The novel spreads the action to the theatre, a casino, and an airplane flight, but the stage version confines itself wholly to the hotel. The play begins with a coup de théâtre for which Baum claimed the credit. Preysing, Kringelein, the Baron, Flaemmchen, and Grusinskaya’s maid Suzanne are introduced in a line of telephone booths, each making a quick phone call. The light in each booth flashes on and off as each one speaks. The pace builds until each speaker is “intercut” rapidly with another. Baum claimed that this pulsating sequence drove the opening-night audience to a frenzy of applause. Snazzy as it is, the prologue serves as crisp exposition, literally spotlighting nearly every major character, with Suzanne acting as a proxy for the dancer Grusinskaya. Then the revolving stage whisks us to a broad view of the lobby teeming with guests and staff.
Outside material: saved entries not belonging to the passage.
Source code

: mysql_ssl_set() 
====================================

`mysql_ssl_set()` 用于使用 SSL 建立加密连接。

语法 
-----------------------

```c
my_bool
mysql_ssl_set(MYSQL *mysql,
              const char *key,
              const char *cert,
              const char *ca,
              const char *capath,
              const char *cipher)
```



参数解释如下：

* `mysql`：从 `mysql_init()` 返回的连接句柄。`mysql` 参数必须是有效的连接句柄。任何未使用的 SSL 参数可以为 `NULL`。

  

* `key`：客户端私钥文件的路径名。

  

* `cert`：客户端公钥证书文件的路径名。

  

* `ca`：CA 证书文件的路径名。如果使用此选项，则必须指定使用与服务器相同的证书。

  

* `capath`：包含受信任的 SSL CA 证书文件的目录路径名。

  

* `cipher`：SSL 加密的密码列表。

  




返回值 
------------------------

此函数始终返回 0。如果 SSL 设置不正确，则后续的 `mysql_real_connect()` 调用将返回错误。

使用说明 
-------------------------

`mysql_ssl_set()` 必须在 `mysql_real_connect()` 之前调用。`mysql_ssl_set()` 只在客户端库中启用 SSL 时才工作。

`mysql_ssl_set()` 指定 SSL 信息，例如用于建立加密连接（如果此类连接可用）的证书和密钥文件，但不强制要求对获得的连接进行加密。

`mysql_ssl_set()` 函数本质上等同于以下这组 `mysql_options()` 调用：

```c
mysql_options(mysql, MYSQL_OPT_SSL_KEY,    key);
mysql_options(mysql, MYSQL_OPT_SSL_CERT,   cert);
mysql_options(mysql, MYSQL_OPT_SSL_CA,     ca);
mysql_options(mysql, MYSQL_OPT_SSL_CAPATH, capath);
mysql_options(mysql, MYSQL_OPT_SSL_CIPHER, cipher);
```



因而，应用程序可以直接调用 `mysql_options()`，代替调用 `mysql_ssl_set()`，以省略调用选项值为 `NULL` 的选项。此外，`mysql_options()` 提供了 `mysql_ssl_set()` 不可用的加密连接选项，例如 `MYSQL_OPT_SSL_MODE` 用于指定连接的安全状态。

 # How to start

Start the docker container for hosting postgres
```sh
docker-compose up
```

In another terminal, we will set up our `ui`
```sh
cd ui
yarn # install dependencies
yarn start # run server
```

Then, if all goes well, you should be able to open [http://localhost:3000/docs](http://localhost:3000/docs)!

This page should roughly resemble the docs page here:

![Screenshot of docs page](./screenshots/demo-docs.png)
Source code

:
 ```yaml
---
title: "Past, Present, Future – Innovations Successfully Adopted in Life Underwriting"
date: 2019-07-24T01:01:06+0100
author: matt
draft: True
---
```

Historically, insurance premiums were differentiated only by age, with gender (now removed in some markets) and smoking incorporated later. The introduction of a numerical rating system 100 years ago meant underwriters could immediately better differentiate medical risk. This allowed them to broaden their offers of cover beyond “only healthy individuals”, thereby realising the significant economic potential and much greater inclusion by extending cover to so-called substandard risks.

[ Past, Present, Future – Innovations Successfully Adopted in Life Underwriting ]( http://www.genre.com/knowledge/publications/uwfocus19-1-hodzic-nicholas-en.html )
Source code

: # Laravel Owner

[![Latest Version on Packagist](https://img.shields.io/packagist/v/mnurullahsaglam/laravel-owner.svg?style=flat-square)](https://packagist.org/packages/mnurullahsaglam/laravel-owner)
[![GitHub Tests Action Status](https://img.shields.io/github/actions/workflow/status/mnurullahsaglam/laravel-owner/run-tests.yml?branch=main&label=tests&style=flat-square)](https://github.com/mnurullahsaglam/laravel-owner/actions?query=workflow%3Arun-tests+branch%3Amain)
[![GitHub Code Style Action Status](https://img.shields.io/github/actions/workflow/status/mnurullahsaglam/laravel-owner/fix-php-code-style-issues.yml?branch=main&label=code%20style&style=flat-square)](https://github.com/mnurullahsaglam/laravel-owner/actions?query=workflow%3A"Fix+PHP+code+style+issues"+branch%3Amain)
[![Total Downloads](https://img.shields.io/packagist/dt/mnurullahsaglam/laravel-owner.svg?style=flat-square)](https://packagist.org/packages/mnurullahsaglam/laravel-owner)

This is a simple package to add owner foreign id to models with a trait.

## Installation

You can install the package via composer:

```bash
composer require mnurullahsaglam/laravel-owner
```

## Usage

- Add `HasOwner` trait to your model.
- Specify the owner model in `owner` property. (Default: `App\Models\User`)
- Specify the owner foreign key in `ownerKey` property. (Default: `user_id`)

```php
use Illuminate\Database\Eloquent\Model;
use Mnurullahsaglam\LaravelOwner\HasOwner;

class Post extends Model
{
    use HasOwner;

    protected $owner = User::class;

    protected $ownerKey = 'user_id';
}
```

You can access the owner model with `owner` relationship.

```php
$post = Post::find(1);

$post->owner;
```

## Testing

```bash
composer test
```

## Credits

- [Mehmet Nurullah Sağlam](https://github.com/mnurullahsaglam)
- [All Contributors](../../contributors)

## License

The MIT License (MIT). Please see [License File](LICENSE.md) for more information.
The novel can proceed in a fragmentary way, shifting from one character to another, but the play contrives a more fluid rhythm of encounters. At the start, several characters assemble at the front desk, and after a “cutaway” to Grusinskaya’s room, we’re back in the lobby with Flaemmchen, the Baron, and Kringelein chatting while Preysing and his colleagues head off to their conference. Later all the major characters except Grusinskaya, who’s often marked as separate from the others, meet in the hotel bar and grill. At the conclusion, as characters depart, overlapping encounters carry Flaemmchen out the door with Kringelein, and Grusinskaya leaves for Prague wondering why the Baron has failed to meet her. The spatial concentration of the play squeezes the characters’ trajectories together more tightly than the novel does.

The film does much the same thing. When head of production Irving Thalberg bought the rights to Baum’s novel, he had to buy the stage rights as well, and so MGM funded the Broadway production. It garnered over a million dollars in its first year.

Claus Tieber points out that having seen the play, Thalberg insisted that the bits that pleased the Broadway audience had to stay in the film. No wonder that the film sticks close to the stage version. Although sequences are added, they seem in the spirit of the play’s swift pace. An American critic had described the book’s rapid changes of scene as like a film: “interlocking adventures, a little too easily linked perhaps, flit from screen to screen [shot to shot?].” Baum agreed:

I realized what had made my Grand Hotel, the novel and the play, a world success: it was probably the first of its kind to be written in a sort of moving picture technique. By now [1964] that’s the oldest of old hats, but in those days the kaleidoscopic effects, brief ever-changing scenes, flashes, staccato dialogue, were new, surprising, and exciting…on the stage. On the screen, I felt, this technique was the usual old stale shopworn thing.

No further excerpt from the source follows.